One of the most disappointing aspects was the feeling he didn't do justice to the black, red, and yellow jersey on his back, having made himself champion of Belgium the previous year.
"You're riding up climbs with everyone on the side of the road, I'm the jersey, and they must all be thinking 'how shit is this guy'. It's my responsibility to go to the finish – I'm the leader, I'm Belgian champion, and these are my races – but I wasn't enjoying it."
Naesen's results sheet perhaps belies his disappointment. He fought back to finish fourth at E3 and, after placing sixth at Gent-Wevelgem, managed 11th at Flanders and 12th at Roubaix. All respectable results, but they only left him with a sense of 'what if'.
"I spent the whole time chasing. It was good for the confidence to come back but that's the one bullet you have, and you've already shot it half-way through the race. In Flanders and Roubaix in the end I'm still in the front group, but there's no sprint anymore, no chance of attacking, just survival mode to the finish and let's get this over with.
"I have a double feeling about 2018. Performance-wise, I should be more or less happy, because again it was a bit better than the year before, but results-wise it didn't bring what I wanted, with all those crashes. It was a year of delay – it wasn't quite a lost year, because I was always there, but I was not really there. It's a lame excuse but I just needed a little bit more luck."
'Greg and Sagan are the best but I hope to be the third guy'
Naesen's new year wish list is simple: an end to that misfortune. All the other ingredients, he feels, are in place.
As well as making improvements on a purely physical level, his AG2R La Mondiale team took another step forward in the Classics in 2018. After Naesen and Stijn Vandenbergh joined in 2017, the team signed Silvan Diller from BMC and Tony Gallopin from Lotto Soudal for 2018 and began to assert themselves in a way they never have before.
"AG2R have always been a climbing team, but now the WorldTour points system means Classics are important. Vincent said to me when I joined, 'You and Stijn should make sure we get some points and we look ok, we're still not a Classics team but make us look ok.' That year, 2017, went really well, then next year we got Silvan, Tony, became more classics oriented, and hopefully we can continue this way," Naesen says.
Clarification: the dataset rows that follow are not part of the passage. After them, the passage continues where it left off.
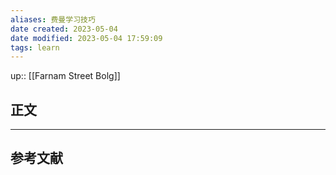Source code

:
 ```yaml
---
aliases: 费曼学习技巧
date created: 2023-05-04
date modified: 2023-05-04 17:59:09
tags: learn
---
```


up:: [[Farnam Street Bolg]]  

## 正文

---

## 参考文献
"Tony is maybe the second strongest but doesn't really want to do the Classics anymore. He'll only do Flanders this year. I told him he should do them all, but he doesn't want to. Then there's Stijn and Silvan. Silvan has to be out front from far away, setting one super high pace all day, that's his thing. Then Stijn is always there and is the guy you can ask to attack with 30km to go. Gougeard is a breakaway man. It's getting more difficult for him as he's more known now - a bit like Thomas De Gendt - but for his rider profile that's the ideal way to serve me. With those five names we can really go far in the Classics. We couldn't show it this year with all the crashes, but 100 per cent we have a team that can win Classics."
Naesen sees Quick-Step dictating the tactical narrative of the Classics once again in 2019. The Belgian team won almost every one-day race on Belgian soil last spring, with Niki Terpstra winning E3-Harelbeke and the Tour of Flanders and Yves Lampaert winning Dwars door Vlaanderen.
"They are impressive but none of them are super human. Their strength lies in their team spirit, all have the top classics leader level, and they're on start line with a knife between the teeth ready to kill themselves for each other. Their strength lies more in collective than the individual. I wouldn't be afraid to go to the finish line with either one of them, or even two."
As for whether Terpstra can be as much of a force in the colours of Pro Continental outfit Direct Energie, Naesen is succinct: "100 per cent not."
Looking beyond the Quick-Step behemoth, Naesen sees two individuals as a cut above, though he is eager to establish himself as 'best of the rest.'
"You have Greg [Van Avermaet] and [Peter] Sagan of course, then there's always [Philippe] Gilbert, Lampaert, who made a big step this year, [Sep] Vanmarcke, who's always there, and then maybe a [Sonny] Colbrelli or [Michael] Matthews, depending from race to race. The two biggest ones are Greg and Sagan, but I hope to be the third guy."
Naesen says he has two or three days where he feels "unbelievably strong, almost limitless". With two victories at the late-season Bretagne Classic on his palmarès, he is confident a major spring Classic win is in him – he simply needs lady luck go a little easier on him.
"If I just don't crash, anything is possible."